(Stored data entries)
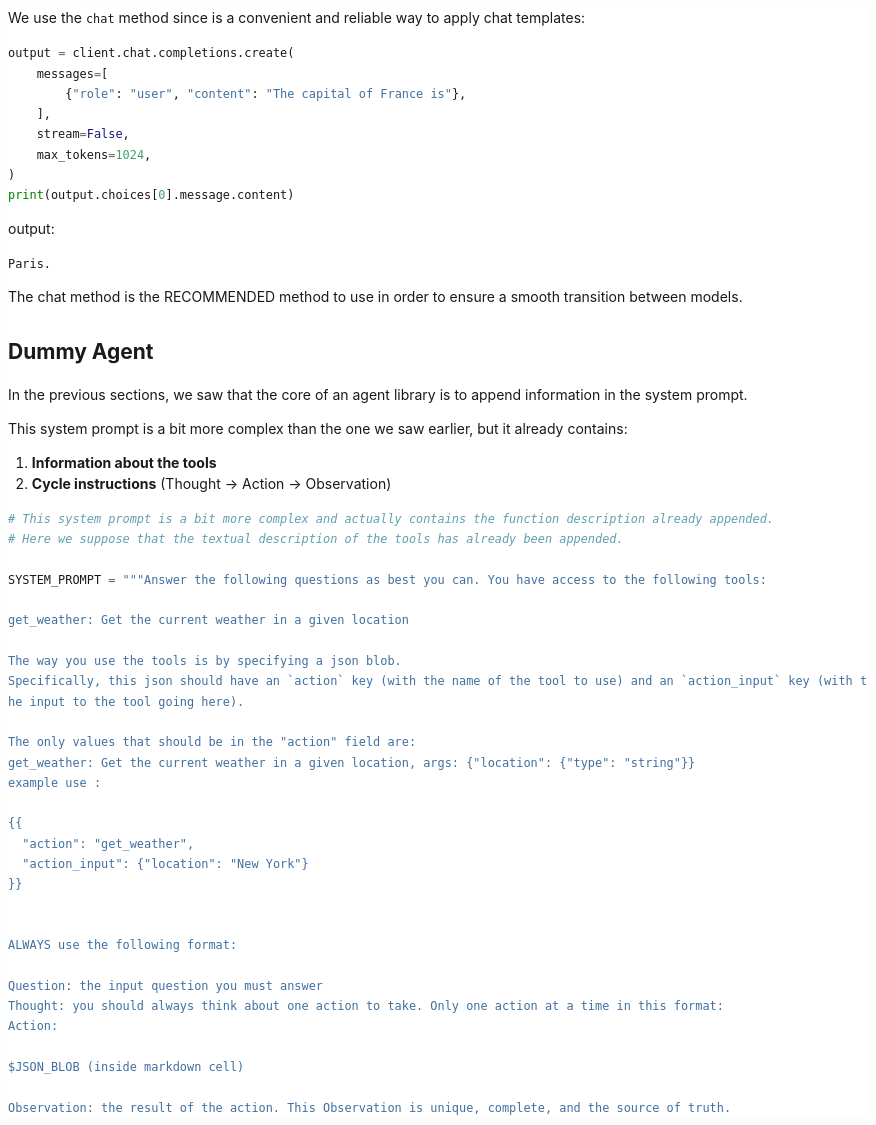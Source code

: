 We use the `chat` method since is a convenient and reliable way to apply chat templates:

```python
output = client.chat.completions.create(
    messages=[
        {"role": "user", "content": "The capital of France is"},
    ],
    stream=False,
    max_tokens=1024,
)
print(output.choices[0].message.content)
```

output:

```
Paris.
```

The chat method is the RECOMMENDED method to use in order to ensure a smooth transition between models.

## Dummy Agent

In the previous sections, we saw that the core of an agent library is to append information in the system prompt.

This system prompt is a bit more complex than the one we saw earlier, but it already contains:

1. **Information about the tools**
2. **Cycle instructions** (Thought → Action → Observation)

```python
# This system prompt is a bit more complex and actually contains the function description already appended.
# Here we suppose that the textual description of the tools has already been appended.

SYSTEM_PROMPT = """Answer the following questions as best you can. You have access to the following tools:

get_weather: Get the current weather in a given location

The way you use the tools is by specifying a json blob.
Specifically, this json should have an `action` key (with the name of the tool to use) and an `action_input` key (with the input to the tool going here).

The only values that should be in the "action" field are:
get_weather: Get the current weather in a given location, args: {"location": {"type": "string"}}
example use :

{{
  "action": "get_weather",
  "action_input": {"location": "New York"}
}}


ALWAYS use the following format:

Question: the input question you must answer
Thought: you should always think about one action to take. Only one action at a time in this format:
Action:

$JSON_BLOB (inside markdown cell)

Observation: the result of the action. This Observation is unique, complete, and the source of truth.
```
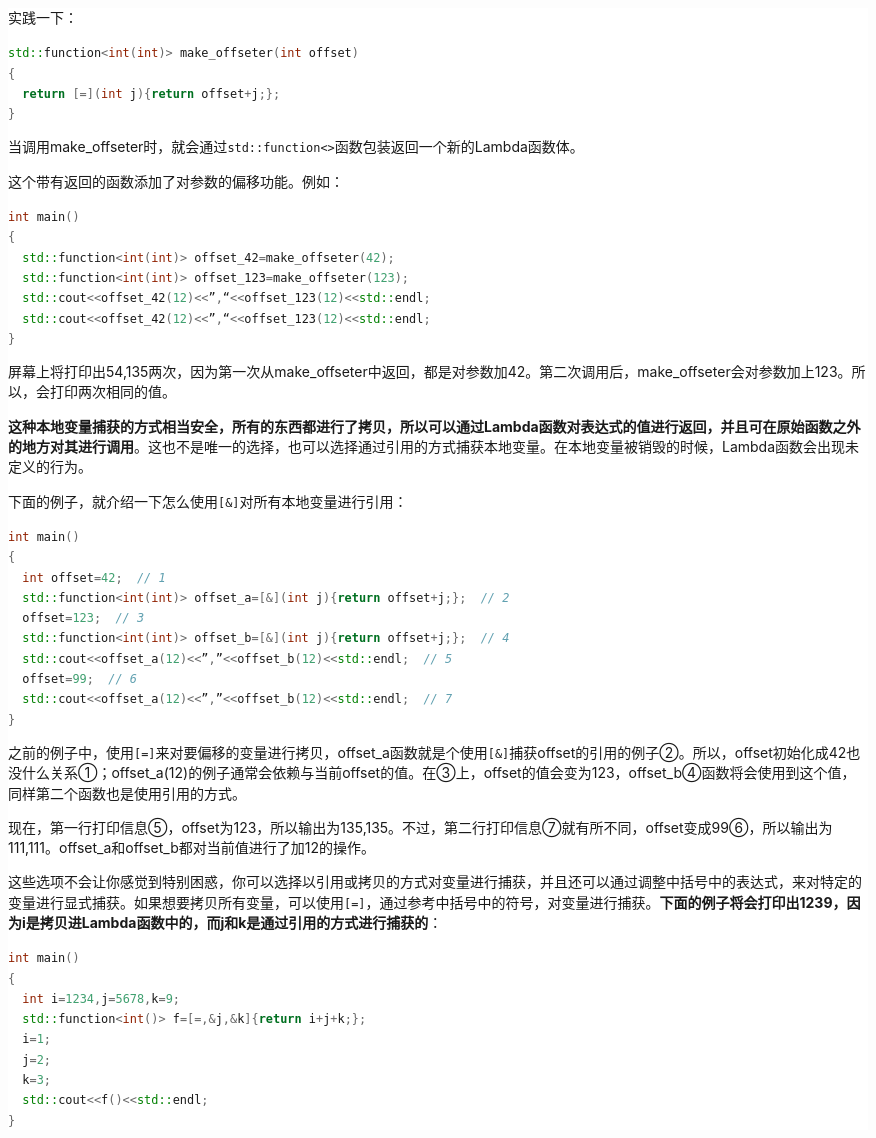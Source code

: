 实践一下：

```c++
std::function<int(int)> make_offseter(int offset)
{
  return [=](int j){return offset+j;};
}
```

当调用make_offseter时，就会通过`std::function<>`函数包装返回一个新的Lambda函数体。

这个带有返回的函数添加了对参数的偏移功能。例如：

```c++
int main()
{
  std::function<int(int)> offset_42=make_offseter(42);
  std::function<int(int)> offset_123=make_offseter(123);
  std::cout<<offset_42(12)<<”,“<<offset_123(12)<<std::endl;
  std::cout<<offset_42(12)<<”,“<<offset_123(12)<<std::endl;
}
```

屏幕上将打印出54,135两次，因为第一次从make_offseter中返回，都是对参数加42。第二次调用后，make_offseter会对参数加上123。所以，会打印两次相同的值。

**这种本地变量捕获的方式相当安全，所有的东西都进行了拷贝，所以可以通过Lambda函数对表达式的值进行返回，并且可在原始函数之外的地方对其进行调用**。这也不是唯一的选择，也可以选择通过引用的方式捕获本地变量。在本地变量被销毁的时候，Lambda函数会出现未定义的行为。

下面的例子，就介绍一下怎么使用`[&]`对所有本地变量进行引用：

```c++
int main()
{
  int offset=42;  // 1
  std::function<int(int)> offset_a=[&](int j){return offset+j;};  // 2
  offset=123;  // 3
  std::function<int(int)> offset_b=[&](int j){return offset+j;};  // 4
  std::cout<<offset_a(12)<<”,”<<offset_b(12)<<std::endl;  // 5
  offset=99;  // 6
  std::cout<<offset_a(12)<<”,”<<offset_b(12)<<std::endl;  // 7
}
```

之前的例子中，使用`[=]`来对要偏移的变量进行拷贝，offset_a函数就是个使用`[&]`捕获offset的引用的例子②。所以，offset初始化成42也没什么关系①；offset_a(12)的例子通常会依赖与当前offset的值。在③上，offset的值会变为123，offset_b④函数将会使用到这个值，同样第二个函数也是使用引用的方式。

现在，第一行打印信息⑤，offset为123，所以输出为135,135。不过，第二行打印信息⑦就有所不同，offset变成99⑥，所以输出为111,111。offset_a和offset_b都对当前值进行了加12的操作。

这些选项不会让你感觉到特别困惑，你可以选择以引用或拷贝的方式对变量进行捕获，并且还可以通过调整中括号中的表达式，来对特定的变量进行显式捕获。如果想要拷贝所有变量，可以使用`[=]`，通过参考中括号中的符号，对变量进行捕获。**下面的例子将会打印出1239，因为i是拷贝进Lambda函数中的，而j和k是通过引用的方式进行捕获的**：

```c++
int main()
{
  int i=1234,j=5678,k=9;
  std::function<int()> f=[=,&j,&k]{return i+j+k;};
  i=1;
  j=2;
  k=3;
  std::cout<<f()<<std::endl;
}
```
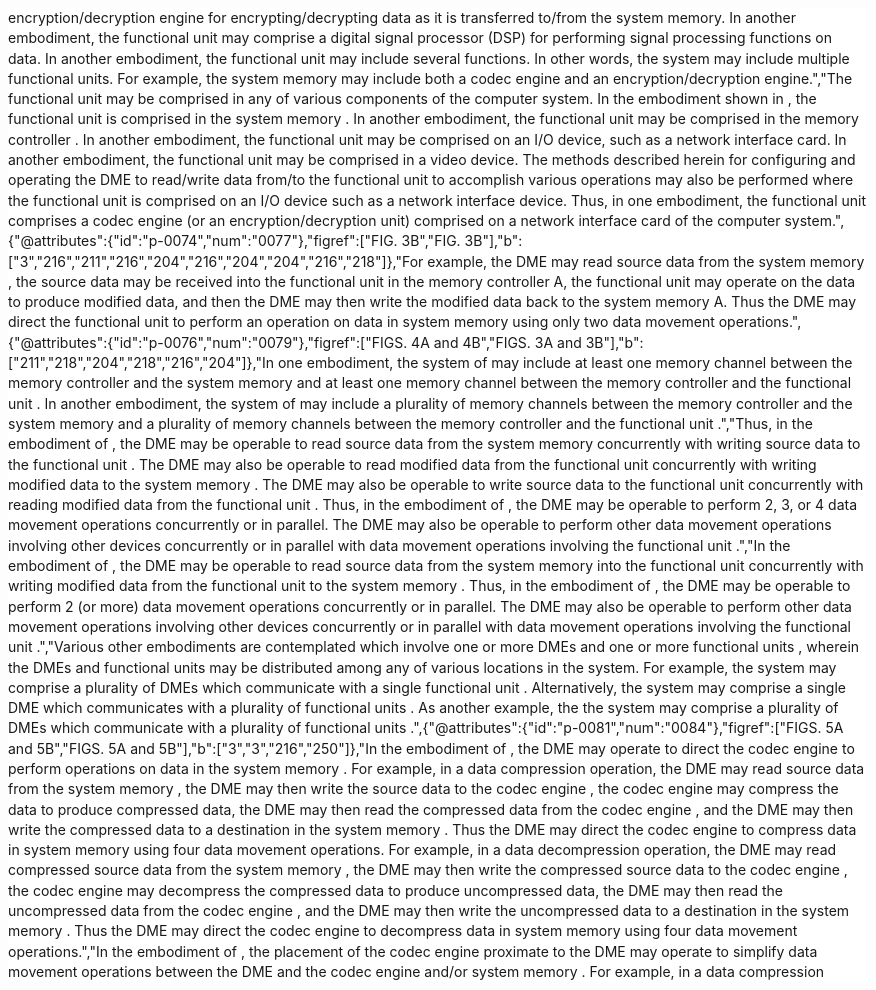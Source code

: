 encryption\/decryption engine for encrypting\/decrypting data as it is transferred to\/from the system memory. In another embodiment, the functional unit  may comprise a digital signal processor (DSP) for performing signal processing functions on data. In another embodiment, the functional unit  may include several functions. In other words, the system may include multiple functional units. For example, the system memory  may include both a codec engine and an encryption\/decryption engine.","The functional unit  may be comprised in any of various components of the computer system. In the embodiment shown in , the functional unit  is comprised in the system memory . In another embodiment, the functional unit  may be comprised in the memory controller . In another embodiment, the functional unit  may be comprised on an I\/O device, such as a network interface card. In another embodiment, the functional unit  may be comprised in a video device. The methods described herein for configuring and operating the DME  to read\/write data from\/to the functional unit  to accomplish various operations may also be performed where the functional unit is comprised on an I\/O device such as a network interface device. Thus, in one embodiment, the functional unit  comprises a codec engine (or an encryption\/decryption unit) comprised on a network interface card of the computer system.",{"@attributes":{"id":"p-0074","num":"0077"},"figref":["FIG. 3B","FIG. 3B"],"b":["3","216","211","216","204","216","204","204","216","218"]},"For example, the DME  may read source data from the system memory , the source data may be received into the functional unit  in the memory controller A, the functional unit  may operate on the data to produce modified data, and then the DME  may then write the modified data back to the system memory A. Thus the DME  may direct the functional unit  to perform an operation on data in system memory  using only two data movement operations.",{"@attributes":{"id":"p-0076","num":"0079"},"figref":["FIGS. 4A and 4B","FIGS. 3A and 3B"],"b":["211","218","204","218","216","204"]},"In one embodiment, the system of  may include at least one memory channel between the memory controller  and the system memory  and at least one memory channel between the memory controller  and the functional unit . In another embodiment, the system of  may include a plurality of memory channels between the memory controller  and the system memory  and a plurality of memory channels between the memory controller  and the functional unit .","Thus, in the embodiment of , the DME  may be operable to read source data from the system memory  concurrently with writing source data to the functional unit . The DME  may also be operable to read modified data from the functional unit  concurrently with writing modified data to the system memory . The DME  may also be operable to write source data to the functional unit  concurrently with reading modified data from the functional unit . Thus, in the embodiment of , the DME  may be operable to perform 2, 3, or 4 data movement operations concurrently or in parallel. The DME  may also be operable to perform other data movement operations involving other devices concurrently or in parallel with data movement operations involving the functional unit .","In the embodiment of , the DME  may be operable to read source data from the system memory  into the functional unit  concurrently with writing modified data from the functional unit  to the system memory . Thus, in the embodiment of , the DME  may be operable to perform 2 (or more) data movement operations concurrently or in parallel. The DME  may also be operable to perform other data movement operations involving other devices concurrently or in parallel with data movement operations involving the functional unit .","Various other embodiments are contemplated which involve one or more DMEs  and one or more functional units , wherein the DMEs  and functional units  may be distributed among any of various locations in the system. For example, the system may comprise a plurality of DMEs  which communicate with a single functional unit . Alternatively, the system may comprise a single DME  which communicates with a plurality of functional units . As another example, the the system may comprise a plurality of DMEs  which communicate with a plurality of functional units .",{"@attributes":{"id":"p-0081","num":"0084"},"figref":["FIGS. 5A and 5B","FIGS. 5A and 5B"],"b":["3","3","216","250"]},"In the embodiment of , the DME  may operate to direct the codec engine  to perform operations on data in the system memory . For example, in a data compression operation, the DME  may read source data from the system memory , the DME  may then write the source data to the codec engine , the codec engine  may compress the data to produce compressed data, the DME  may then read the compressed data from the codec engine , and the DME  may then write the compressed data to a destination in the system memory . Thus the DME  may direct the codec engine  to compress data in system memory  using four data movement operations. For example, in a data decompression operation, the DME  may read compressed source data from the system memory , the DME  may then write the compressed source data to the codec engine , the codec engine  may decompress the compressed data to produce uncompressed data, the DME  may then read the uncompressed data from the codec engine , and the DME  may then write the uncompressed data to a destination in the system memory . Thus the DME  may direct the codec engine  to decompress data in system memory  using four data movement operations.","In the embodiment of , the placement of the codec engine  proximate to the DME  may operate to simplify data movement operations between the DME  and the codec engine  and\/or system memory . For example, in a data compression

> [EXERCISE BRIEF] A single number, please: the count of lines above that contain the string "endl".

> [RESPONSE BELOW] 5